» Problem description: Your job is to return every line in the data holding the string "UNITED".

[Stored data entries]
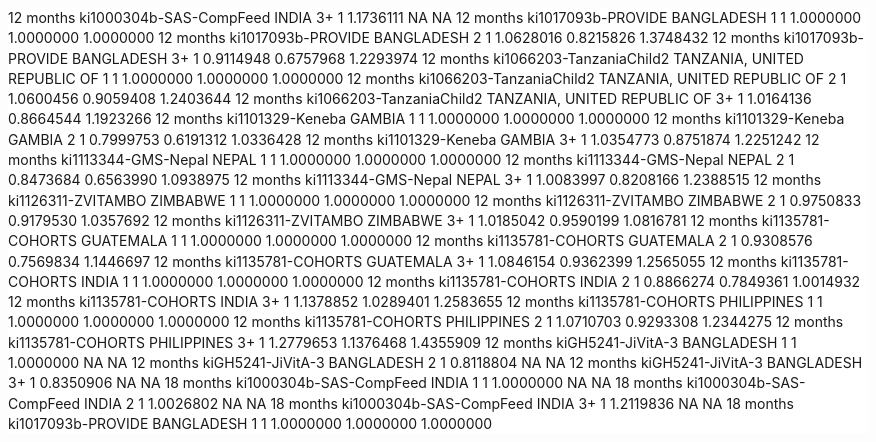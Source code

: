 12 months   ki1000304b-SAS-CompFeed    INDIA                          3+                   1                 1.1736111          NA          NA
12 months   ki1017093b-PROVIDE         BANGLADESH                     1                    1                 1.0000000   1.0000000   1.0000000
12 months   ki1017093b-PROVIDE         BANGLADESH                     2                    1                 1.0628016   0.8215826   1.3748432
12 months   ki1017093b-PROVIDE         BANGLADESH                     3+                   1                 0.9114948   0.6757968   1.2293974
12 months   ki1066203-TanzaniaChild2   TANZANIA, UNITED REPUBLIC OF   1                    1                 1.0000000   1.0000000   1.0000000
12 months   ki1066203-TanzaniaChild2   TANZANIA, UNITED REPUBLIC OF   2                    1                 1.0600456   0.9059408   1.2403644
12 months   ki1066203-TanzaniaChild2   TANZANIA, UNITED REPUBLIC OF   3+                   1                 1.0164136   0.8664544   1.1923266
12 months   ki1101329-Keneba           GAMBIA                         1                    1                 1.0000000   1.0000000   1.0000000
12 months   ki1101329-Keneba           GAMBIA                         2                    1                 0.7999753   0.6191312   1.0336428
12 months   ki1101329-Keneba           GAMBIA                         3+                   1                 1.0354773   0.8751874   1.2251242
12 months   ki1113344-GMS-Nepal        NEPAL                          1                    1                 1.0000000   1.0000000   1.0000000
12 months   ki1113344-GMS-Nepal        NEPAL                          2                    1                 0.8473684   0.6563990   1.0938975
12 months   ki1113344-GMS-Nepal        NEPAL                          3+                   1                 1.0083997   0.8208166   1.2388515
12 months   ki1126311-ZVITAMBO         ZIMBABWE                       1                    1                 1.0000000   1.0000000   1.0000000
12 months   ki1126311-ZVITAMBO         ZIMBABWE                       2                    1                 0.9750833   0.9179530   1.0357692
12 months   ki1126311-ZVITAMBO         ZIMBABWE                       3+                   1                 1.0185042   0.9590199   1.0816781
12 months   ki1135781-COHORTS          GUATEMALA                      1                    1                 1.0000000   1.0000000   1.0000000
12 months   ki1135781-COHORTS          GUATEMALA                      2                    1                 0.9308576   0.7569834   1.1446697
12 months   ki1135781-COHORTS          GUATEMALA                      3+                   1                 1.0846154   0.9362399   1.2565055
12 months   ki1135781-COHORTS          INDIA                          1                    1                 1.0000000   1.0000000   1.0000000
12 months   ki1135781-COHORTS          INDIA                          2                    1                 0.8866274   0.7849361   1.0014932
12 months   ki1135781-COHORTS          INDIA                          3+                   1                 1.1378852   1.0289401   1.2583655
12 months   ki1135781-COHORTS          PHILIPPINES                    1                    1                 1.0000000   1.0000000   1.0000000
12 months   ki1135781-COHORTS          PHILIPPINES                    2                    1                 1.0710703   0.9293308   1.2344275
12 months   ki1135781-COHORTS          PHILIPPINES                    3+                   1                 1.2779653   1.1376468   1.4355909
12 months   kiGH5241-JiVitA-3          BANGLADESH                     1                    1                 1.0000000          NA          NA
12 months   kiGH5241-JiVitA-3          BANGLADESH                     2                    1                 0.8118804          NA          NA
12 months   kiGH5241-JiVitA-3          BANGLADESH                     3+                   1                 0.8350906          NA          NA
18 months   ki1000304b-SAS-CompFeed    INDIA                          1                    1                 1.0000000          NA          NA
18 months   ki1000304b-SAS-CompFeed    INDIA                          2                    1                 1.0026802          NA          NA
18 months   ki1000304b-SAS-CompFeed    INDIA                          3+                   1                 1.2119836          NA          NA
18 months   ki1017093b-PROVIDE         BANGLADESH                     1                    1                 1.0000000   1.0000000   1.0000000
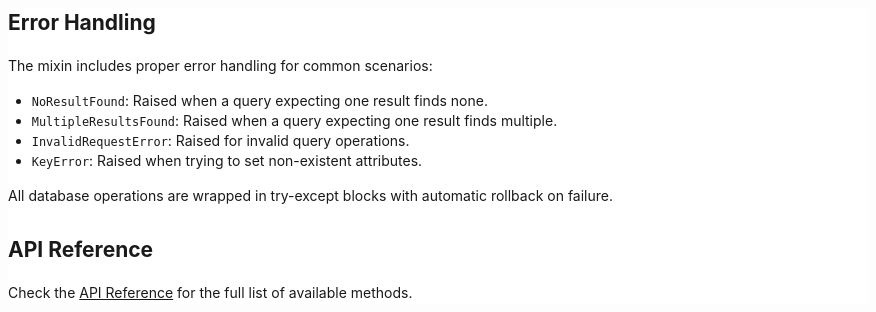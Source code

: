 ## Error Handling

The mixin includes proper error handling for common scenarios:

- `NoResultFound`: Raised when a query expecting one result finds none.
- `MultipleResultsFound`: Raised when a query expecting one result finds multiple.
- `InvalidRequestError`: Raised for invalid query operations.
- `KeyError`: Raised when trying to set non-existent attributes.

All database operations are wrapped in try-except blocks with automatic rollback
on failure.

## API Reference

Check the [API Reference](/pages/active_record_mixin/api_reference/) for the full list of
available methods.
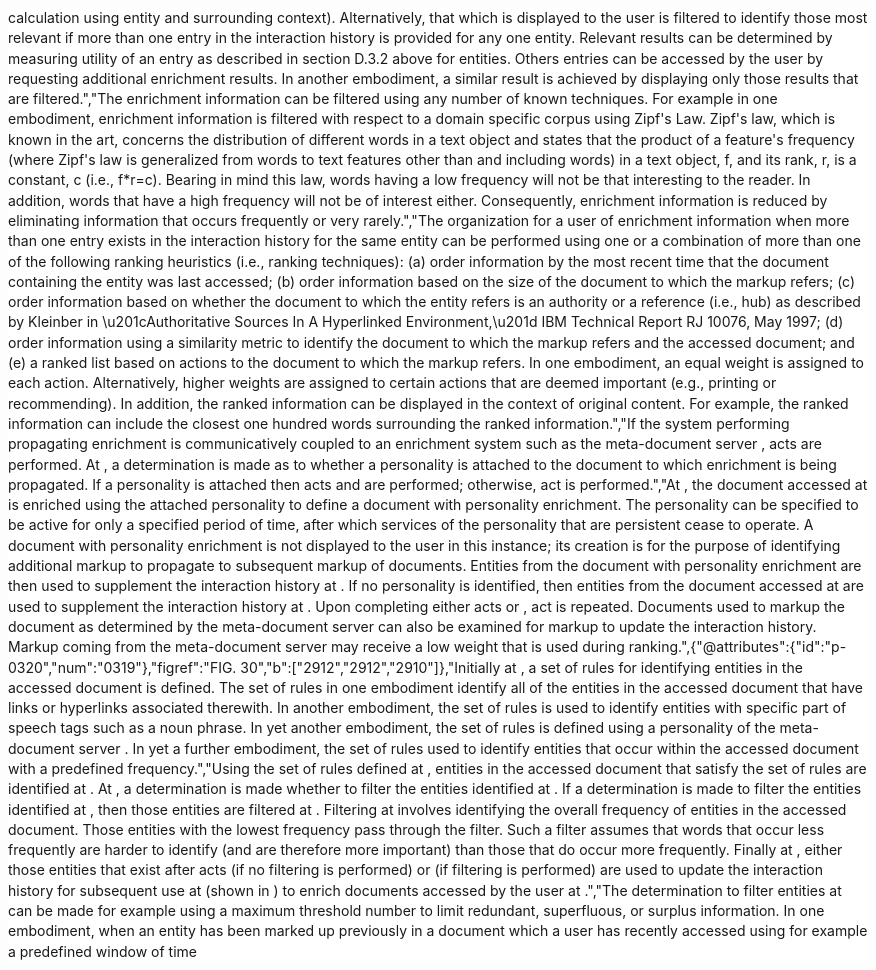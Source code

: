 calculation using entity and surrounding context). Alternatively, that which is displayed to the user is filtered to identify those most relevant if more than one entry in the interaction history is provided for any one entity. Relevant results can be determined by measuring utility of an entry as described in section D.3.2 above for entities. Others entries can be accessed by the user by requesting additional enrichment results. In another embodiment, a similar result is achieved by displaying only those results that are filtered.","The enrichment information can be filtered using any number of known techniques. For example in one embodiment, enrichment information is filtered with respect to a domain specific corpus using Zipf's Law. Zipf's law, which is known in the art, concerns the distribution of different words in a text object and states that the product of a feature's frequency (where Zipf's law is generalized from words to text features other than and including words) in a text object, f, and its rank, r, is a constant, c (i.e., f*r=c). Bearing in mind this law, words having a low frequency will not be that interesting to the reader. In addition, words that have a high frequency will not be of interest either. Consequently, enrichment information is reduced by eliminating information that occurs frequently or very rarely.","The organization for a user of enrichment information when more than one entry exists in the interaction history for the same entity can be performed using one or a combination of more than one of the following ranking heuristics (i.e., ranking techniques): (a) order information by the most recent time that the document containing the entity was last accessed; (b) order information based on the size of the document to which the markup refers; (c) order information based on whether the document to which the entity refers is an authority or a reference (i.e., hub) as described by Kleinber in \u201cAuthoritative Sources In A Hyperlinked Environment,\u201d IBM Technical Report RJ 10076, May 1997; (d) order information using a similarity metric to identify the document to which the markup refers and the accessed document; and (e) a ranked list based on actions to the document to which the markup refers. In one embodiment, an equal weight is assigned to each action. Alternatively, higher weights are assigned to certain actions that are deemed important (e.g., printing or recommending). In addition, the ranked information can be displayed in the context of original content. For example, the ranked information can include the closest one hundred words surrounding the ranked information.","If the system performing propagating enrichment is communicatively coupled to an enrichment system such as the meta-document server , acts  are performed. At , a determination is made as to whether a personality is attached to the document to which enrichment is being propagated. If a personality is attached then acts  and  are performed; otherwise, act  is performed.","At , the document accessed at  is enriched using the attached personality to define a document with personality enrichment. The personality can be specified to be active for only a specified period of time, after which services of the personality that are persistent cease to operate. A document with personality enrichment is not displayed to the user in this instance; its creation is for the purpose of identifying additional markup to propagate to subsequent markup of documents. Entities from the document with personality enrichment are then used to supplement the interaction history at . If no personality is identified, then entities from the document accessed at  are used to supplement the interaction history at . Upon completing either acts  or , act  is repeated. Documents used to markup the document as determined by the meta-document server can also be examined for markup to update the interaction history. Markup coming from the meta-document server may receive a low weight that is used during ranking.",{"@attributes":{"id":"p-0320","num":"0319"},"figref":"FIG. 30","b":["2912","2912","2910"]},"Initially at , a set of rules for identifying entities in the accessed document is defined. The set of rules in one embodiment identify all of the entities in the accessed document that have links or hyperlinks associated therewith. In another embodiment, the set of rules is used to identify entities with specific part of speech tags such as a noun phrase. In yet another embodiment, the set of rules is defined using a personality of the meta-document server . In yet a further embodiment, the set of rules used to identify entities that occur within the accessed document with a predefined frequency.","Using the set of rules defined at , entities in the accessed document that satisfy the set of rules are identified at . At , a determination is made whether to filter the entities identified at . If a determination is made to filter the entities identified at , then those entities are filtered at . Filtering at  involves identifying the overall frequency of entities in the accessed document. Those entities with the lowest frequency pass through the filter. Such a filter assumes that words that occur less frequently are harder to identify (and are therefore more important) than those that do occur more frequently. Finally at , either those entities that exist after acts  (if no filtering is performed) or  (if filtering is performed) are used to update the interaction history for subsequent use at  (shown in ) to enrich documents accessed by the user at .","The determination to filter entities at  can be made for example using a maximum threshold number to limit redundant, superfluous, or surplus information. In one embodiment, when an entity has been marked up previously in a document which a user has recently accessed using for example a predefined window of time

» Your response:
12 months   ki1066203-TanzaniaChild2   TANZANIA, UNITED REPUBLIC OF   1                    1                 1.0000000   1.0000000   1.0000000
12 months   ki1066203-TanzaniaChild2   TANZANIA, UNITED REPUBLIC OF   2                    1                 1.0600456   0.9059408   1.2403644
12 months   ki1066203-TanzaniaChild2   TANZANIA, UNITED REPUBLIC OF   3+                   1                 1.0164136   0.8664544   1.1923266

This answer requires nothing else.